The DNA damage and repair (DDR) pathway signature of high-risk prostate tumours shows a strong correlation with prognostic outcomes, and DDR pathway profiling could be useful prognostic tool for stratifying patients with this disease, according to new data reported in JAMA Oncology.

Evans and colleagues developed a patient-level gene set enrichment analysis (GSEA)–based pathway profiling approach for predicting patient prognosis. Initial pathway profiling and GSEA was conducted using individual patient gene rank profiles as input for a preranked GSEA algorithm with 1,000 permutations, which generated individual patient DDR profiles with normalized gene enrichment scores.

DDR pathway profiling was conducted for 1,090 men and revealed individual variation in the DDR pathway. Analysis of DDR gene set enrichment and standard clinical variables revealed weak but significant correlation of Gleason score with 16 of 17 gene sets, age with seven gene sets, and serum PSA level with three gene sets. AR expression was significantly, but weakly, correlated with all DDR gene sets, with AR transcriptional activity showing stronger correlation, and ERG expression was significantly correlated with 13 of 17 DDR gene sets.

Investigation of the prognostic potential of individual pathways revealed that, on univariate analysis, Seven of nine pathways had significant correlation with worse metastasis-free survival. Individual pathways were also examined using multivariate analysis, to control for confounders, which showed that four of nine pathways significantly correlated with clinical outcomes.

The investigators then developed a prognostic signature of combined DDR pathways using metastasis-free survival data from a training cohort of 545 men. As well as significantly correlating with metastasis-free survival in this cohort, this signature correlated with biochemical-recurrence-free survival and overall survival, and this association was independent of standard clinical variables on multivariate analysis.

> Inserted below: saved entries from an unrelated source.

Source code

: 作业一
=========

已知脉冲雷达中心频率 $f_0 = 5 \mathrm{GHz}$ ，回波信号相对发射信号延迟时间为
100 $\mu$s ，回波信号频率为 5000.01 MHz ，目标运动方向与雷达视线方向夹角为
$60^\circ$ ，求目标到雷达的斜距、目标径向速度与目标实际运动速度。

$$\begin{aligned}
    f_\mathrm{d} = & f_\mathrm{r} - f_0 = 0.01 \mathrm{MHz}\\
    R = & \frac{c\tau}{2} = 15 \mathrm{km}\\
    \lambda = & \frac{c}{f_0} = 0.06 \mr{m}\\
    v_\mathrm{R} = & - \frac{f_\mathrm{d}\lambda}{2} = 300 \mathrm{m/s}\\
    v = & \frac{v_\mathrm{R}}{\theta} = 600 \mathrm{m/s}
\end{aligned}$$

Further examination showed that this DDR pathway signature significantly correlated with biochemical-recurrence-free, metastasis-free and overall survival in three pooled validation cohorts (n = 232, 130, and 183), and remained significant independent of standard clinical variables on multivariate analysis.

This novel GSEA-based profiling approach revealed patient-level variations in the DDR pathway in tumours from men with high-risk prostate cancer. These pathway profiles have prognostic value and correlate with survival outcomes.

The DDR pathway signature could be a useful tool for identifying men at risk of disease progression and select patients for treatment intensification, further helping to personalize therapy for men with high-risk prostate cancer. To this end, Evans and colleagues have constructed a nomogram for predicting metastasis-free survival at 10 years, based on these models, to support the clinical use of these findings.